My First Knowledge Graph
This tutorial is designed to give users their first introduction to the concept of a knowledge graph.
Goal
The goal of this tutorial is to introduce the concept of a knowledge graph and practice some simple Rel that will allow you to create your first knowledge graph.
Scenario
Imagine that you want to analyze the performances of different Olympic athletes to find the most successful athlete. Success can be measured in various different ways. You have two questions to ask about your data:
- Which athlete participated in the most games?
- Which athletes participated in both Winter and Summer games?
You can now begin to explore how to model this domain as a knowledge graph and how to express these questions as graph queries.
Elements of a Knowledge Graph
Knowledge graphs allow you to organize information and define relationships between entities. If you think about the Olympic Games scenario, you can intuitively identify two major concepts: Olympic Games and athletes. They are referred to as “entity nodes” and are the solid bordered nodes on the Object-Role Modeling (ORM) diagram below.
These entities can have information associated with them, such as name, age, etc. Related information like this is modeled as a “value node”, and these are represented with dashed borders.
The relationships between concepts (for example, an athlete’s Olympics participation) and the relationship between concepts and values (for example, the athlete’s name) are modeled as edges that connect the nodes with each other in the knowledge graph. In ORM diagrams, edges are represented as the series of boxes connecting the nodes.
ORM diagrams are powerful tools to express and visualize complex data models at a conceptual level.

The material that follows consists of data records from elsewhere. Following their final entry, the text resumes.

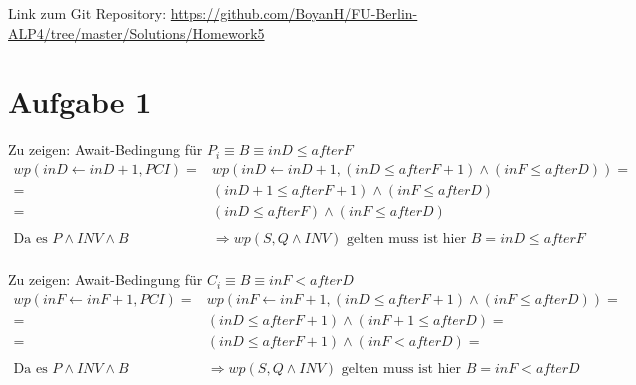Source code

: \usepackage{graphicx}
\usepackage{amsmath}
\usepackage{amssymb}
\usepackage{fancyvrb}

\newcommand{\dozent}{Prof. Dr. Margarita Esponda}					%
\newcommand{\tutor}{Lilli Walter}						%
\newcommand{\tutoriumNo}{6}				%
\newcommand{\projectNo}{5}									%
\newcommand{\veranstaltung}{Nichtsequentielle Programmierung}	%
\newcommand{\semester}{SoeSe 2017}						%
\newcommand{\studenten}{Boyan Hristov, Sergelen Gongor}			%





Link zum Git Repository: \url{https://github.com/BoyanH/FU-Berlin-ALP4/tree/master/Solutions/Homework5}


\section*{Aufgabe 1}

Zu zeigen: Await-Bedingung für $P_i \equiv B \equiv inD \leq afterF$
\begin{align*}
    wp(inD \leftarrow inD + 1, PCI) = & 
    wp(inD \leftarrow inD + 1, (inD \leq afterF + 1) \land (inF \leq afterD)) = \\
    = & (inD+1 \leq afterF + 1) \land (inF \leq afterD) \tag{Zuweisungsregel}\\
    = & (inD \leq afterF) \land (inF \leq afterD) \\ \\
    \text{Da es } P \land INV \land B & \Rightarrow wp(S, Q \land INV) \text{ gelten muss ist hier } B = inD \leq afterF \\
    & \tag*{$\Box$}
\end{align*}

Zu zeigen: Await-Bedingung für $C_i \equiv B \equiv inF < afterD$
\begin{align*}
    wp(inF \leftarrow inF + 1, PCI) = & 
    wp(inF \leftarrow inF + 1, (inD \leq afterF + 1) \land (inF \leq afterD)) = \\
    = & (inD \leq afterF + 1) \land (inF + 1 \leq afterD) = \tag{Zuweisungsregel} \\
    = & (inD \leq afterF + 1) \land (inF < afterD) = \\ \\
    \text{Da es } P \land INV \land B & \Rightarrow wp(S, Q \land INV) \text{ gelten muss ist hier } B = inF < afterD \\
    & \tag*{$\Box$}
\end{align*}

Rel knowledge graphs and ORM diagrams support advanced representation of data such as hyperedges (edges between more than two nodes). You will find them throughout this tutorial illustrating your knowledge graph as it grows.
Here’s a summary of everything you just learned about knowledge graphs:
Term | Description |
---|---|
Entity node | Main concepts. For example: athlete. |
Value node | Information related to an entity node. For example: athlete’s age. |
Edge | The relationship between two nodes. |
You can find a more advanced version of this table in Elements of a Relational Knowledge Graph.
To learn more about how entities and value types can be constructed in Rel, see Entities and Value Types. Note: This tutorial uses a simplified construction of entities and values.
Modeling Your Knowledge Graph in Rel
You can build a model of your data by describing nodes and the edges between them. By giving these nodes and edges meaning, you are turning a graph into a knowledge graph.
Here is an ORM diagram of the knowledge graph you are about to build:
ORM diagrams allow you to give a visual representation of the categories of information you have in your knowledge graph such as “Olympics”. They are not used to represent specific data, such as “Tokyo 2020”.
Structuring the Data
The easiest way to start is by listing some things that you know. You have information regarding:
- The Olympic Games (its name, the city and year they occurred, and the type of game it is).
- The athletes (their names and the sport(s) they performed in).
- The athletes’ participation in the Olympic Games.
Listing what you know is called defining the graph schema. You can find more details and examples of schemas in Elements of a Relational Knowledge Graph and in Graph Schema.
By defining the schema, you will list the entity nodes as well as the value nodes as follows:
// model
entity type Olympics = String
entity type Athlete = String
value type Sport = String
value type Name = String
value type City = String
value type GameType = "Summer"; "Winter"
Below is a visual representation of your schema. The entity nodes have solid borders and the value nodes have dashed borders:
Note that entity types are used for entity nodes and value types are used for value nodes.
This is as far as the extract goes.